How to quickly build a personalized RAG chatbot

Written by
Caleb Hayes
Updated on:July-09th-2025
Recommendation

Master RAG technology, build personalized chatbots, and improve conversational AI performance.

Core content:
1. The application value of RAG technology in conversational AI
2. Key technical components for building RAG chatbots
3. Detailed steps: from installing LangChain to setting up Fireworks AI models

Yang Fangxian
Founder of 53AI/Most Valuable Expert of Tencent Cloud (TVP)

In the field of AI, Retrieval-Augmented Generation (RAG) has become an important technology for generative AI applications, especially in conversational AI. It combines pre-trained large language models (LLMs) such as OpenAI's GPT and external knowledge bases (stored in vector databases such as  Milvus  and  Zilliz Cloud ) to generate more accurate and context-related responses while keeping the information real-time.

A complete RAG pipeline usually consists of four basic components: vector database, embedding model, LLM, and framework.

Today, we will teach you step by step how to build a simple RAG chatbot in Python! If you are interested in AI technology, or are looking for ways to improve the performance of conversational AI, this article will definitely give you a lot of benefits.

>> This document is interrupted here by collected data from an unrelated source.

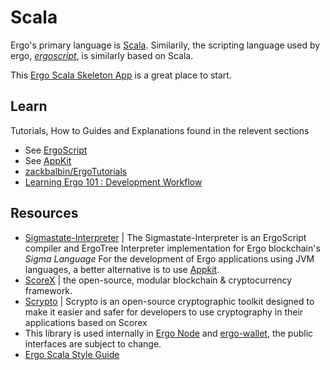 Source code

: # Scala

Ergo's primary language is [Scala](https://www.udemy.com/course/rock-the-jvm-scala-for-beginners/). Similarily, the scripting language used by ergo, *[ergoscript](/docs/dev/lib/ergoscript.md)*, is similarly based on Scala.

This [Ergo Scala Skeleton App](https://github.com/dav009/ergo-scala-skeleton-app) is a great place to start. 



## Learn

Tutorials, How to Guides and Explanations found in the relevent sections

- See [ErgoScript](ergoscript.md)
- See [AppKit](appkit.md)
- [zackbalbin/ErgoTutorials](https://github.com/zackbalbin/ErgoTutorials)
- [Learning Ergo 101 : Development Workflow](https://blog.cryptostars.is/learning-ergo-101-development-workflow-aa17dd63ef6)


## Resources

- [Sigmastate-Interpreter](https://github.com/ScorexFoundation/sigmastate-interpreter) | The Sigmastate-Interpreter is an ErgoScript compiler and ErgoTree Interpreter implementation for Ergo blockchain's *Sigma Language*  For the development of Ergo applications using JVM languages, a better alternative is to use [Appkit](#appkit).
- [ScoreX](https://github.com/scorexfoundation/scorex) | the open-source, modular blockchain & cryptocurrency framework.
- [Scrypto](https://github.com/input-output-hk/scrypto) | Scrypto is an open-source cryptographic toolkit designed to make it easier and safer for developers to use cryptography in their applications based on Scorex
- This library is used internally in [Ergo Node](https://github.com/ergoplatform/ergo) and [ergo-wallet](https://github.com/ergoplatform/ergo/tree/master/ergo-wallet), the public interfaces are subject to change.
- [Ergo Scala Style Guide](https://github.com/ergoplatform/ergo-scala-style-guide)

 What key technical components will we use? 

In this tutorial, we will use the following tools and techniques:

  1. LangChain
    can help you easily orchestrate the interactions between LLM, vector storage, embedding models, etc., thereby simplifying the integration process of RAG pipelines.

  2. Milvus
    Milvus is an open source vector database optimized for efficient storage, indexing, and searching of large-scale vector embeddings, making it ideal for RAG, semantic search, and recommendation systems. Of course, if you don't want to manage your own infrastructure, you can also choose  Zilliz Cloud , a fully managed vector database service built on Milvus that also offers a free package that supports up to 1 million vectors.

  3. Fireworks AI Llama 3.1 8B Instruct
    This model has 8 billion parameters and is good at providing precise instructions and guidance through advanced reasoning capabilities. Whether it is an educational tool, a virtual assistant or interactive content generation, it can generate coherent and multi-domain responses, which is particularly suitable for scenarios that require personalized interaction.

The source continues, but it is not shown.